> Brief
Return the run of lines below that opens with the line containing "- __How to generate the docset:__" and closes with the line containing "License: MIT<br/>", keeping each one exact.

> Records for this exercise
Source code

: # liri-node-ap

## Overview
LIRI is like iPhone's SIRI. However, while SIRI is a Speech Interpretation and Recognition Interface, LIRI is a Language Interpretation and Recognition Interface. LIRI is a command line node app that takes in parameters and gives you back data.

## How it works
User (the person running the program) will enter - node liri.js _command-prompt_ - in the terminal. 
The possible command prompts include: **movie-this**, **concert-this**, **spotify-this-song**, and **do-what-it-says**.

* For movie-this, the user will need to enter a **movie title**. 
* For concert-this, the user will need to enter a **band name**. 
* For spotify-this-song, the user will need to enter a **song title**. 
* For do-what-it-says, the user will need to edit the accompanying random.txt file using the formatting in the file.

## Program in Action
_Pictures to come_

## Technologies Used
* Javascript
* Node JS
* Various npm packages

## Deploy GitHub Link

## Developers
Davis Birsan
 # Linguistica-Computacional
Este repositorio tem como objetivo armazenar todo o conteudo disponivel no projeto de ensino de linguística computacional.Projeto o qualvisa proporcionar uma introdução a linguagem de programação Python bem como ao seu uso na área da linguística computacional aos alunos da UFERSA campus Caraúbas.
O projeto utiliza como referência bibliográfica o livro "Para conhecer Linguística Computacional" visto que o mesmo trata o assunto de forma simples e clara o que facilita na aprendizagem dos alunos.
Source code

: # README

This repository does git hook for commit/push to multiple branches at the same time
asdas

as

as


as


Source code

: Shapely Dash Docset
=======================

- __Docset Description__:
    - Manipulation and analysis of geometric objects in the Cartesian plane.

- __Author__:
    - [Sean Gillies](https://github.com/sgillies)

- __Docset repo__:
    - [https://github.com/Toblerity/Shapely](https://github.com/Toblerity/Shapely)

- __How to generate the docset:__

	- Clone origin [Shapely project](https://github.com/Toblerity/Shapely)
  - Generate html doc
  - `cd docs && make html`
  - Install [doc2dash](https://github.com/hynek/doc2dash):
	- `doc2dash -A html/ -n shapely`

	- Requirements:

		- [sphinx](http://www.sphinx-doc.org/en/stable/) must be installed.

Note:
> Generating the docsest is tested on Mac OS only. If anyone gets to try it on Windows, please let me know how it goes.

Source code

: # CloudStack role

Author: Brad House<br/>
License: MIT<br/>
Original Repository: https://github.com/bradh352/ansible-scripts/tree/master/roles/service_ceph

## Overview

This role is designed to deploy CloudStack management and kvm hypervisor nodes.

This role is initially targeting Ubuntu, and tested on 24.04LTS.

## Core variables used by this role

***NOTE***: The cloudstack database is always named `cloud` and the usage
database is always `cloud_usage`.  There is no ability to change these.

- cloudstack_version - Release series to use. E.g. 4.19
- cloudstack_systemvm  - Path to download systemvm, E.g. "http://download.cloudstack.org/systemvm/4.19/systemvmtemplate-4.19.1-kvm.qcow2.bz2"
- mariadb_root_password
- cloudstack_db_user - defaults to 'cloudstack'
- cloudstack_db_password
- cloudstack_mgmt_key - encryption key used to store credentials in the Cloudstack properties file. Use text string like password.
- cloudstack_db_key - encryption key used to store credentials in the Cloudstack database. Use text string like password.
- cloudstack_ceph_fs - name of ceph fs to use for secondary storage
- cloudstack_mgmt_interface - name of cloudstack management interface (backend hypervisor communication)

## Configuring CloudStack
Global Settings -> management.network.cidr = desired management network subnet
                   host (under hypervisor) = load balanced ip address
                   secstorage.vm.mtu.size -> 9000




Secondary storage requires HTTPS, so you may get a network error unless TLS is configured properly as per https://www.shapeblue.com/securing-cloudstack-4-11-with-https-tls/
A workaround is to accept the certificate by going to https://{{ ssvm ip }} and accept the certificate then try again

> Response
- __How to generate the docset:__

	- Clone origin [Shapely project](https://github.com/Toblerity/Shapely)
  - Generate html doc
  - `cd docs && make html`
  - Install [doc2dash](https://github.com/hynek/doc2dash):
	- `doc2dash -A html/ -n shapely`

	- Requirements:

		- [sphinx](http://www.sphinx-doc.org/en/stable/) must be installed.

Note:
> Generating the docsest is tested on Mac OS only. If anyone gets to try it on Windows, please let me know how it goes.

Source code

: # CloudStack role

Author: Brad House<br/>
License: MIT<br/>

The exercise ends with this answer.